È da leggere tutta. Molto interessante. Cerchiamo di riportare alcuni estratti.

«Di fronte all’avanzare di un uragano la gente si mobilita, si chiudono immediatamente scuole e negozi, si rafforzano le difese e ci si rifugia in casa per proteggersi. A nessuno verrebbe in mente di chiedere di riaprire i ristoranti o di mandare i bambini fuori a giocare. Un’epidemia ha dei modelli di diffusione che possono essere indicati in anticipo esattamente come la forza e il percorso di un uragano. Ma alle previsioni del tempo crediamo più che a quelle epidemiologiche, perché quando parli di virus non hai le immagini del satellite e gli uomini tendono a non credere a quello che non vedono, prevale lo scetticismo. Così c’è bisogno di avere sotto gli occhi gli ospedali che scoppiano o i cortei di bare per rendersi conto di cosa sta accadendo, ma a quel punto è troppo tardi, sei già nel mezzo della tempesta».

«Vivremo in punta di piedi. Il virus non sparirà, dovremo convivere con questo animale almeno per altri sei mesi o un anno, ma non sarà la vita dei reclusi a casa. Ho fiducia nella scienza, sia nei medicinali che nel vaccino, costruiremo protocolli di cura migliori, una parte crescente della popolazione sarà immune e ogni Paese troverà il suo modello. Ma qualcuno, che forzerà i tempi o non sarà stato capace di preparare bene e per tempo la fase due, avrà il dramma della seconda ondata».

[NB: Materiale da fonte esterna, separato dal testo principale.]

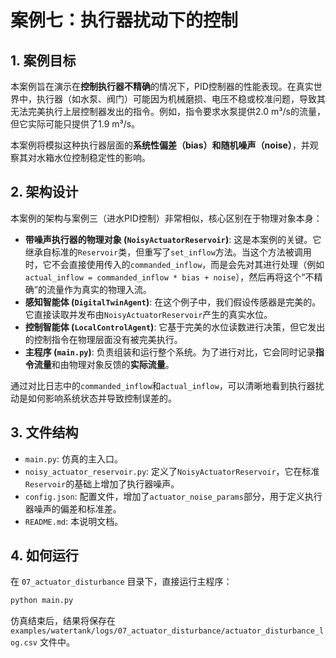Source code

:# 案例七：执行器扰动下的控制

## 1. 案例目标

本案例旨在演示在**控制执行器不精确**的情况下，PID控制器的性能表现。在真实世界中，执行器（如水泵、阀门）可能因为机械磨损、电压不稳或校准问题，导致其无法完美执行上层控制器发出的指令。例如，指令要求水泵提供2.0 m³/s的流量，但它实际可能只提供了1.9 m³/s。

本案例将模拟这种执行器层面的**系统性偏差（bias）**和**随机噪声（noise）**，并观察其对水箱水位控制稳定性的影响。

## 2. 架构设计

本案例的架构与案例三（进水PID控制）非常相似，核心区别在于物理对象本身：

- **带噪声执行器的物理对象 (`NoisyActuatorReservoir`)**: 这是本案例的关键。它继承自标准的`Reservoir`类，但重写了`set_inflow`方法。当这个方法被调用时，它不会直接使用传入的`commanded_inflow`，而是会先对其进行处理（例如 `actual_inflow = commanded_inflow * bias + noise`），然后再将这个“不精确”的流量作为真实的物理入流。
- **感知智能体 (`DigitalTwinAgent`)**: 在这个例子中，我们假设传感器是完美的。它直接读取并发布由`NoisyActuatorReservoir`产生的真实水位。
- **控制智能体 (`LocalControlAgent`)**: 它基于完美的水位读数进行决策，但它发出的控制指令在物理层面没有被完美执行。
- **主程序 (`main.py`)**: 负责组装和运行整个系统。为了进行对比，它会同时记录**指令流量**和由物理对象反馈的**实际流量**。

通过对比日志中的`commanded_inflow`和`actual_inflow`，可以清晰地看到执行器扰动是如何影响系统状态并导致控制误差的。

## 3. 文件结构

- `main.py`: 仿真的主入口。
- `noisy_actuator_reservoir.py`: 定义了`NoisyActuatorReservoir`，它在标准`Reservoir`的基础上增加了执行器噪声。
- `config.json`: 配置文件，增加了`actuator_noise_params`部分，用于定义执行器噪声的偏差和标准差。
- `README.md`: 本说明文档。

## 4. 如何运行

在 `07_actuator_disturbance` 目录下，直接运行主程序：

```bash
python main.py
```

仿真结束后，结果将保存在 `examples/watertank/logs/07_actuator_disturbance/actuator_disturbance_log.csv` 文件中。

«Sono molto preoccupato, perché in alcuni Paesi tra cui l’Italia non vedo ancora un piano chiaro che contenga le tre T: test, tracciamento e trattamento. Fare i test e tracciare la malattia significa assumere un sacco di gente, migliaia di persone. La Germania ha fatto i bandi per i tracciatori quattro settimane fa e se tu sei malato non ti tengono a casa ma ti isolano in alberghi o padiglioni di ospedale dedicati, per evitare di infettare tutti i familiari. Allo stesso modo bisogna seguire chi è malato e vive solo, non possiamo permetterci che esca a fare la spesa per non morire di fame».

«Nel momento in cui riapri, se non ti sei organizzato bene, riparte come prima, non ci sono dubbi. E lo farà anche nelle zone finora più vergini ovvero nel Centro e nel Sud Italia. Tutti guardiamo a Lombardia e Veneto, ma proprio grazie all’emergenza hanno sviluppato una serie di meccanismi che le aiuterà, inoltre in queste aree tanti l’hanno già fatta, tra il 10 e il 20 per cento della popolazione, quindi la trasmissione è frenata. Al Sud invece il virus trova campo libero e nessuno di quei meccanismi è per ora in atto».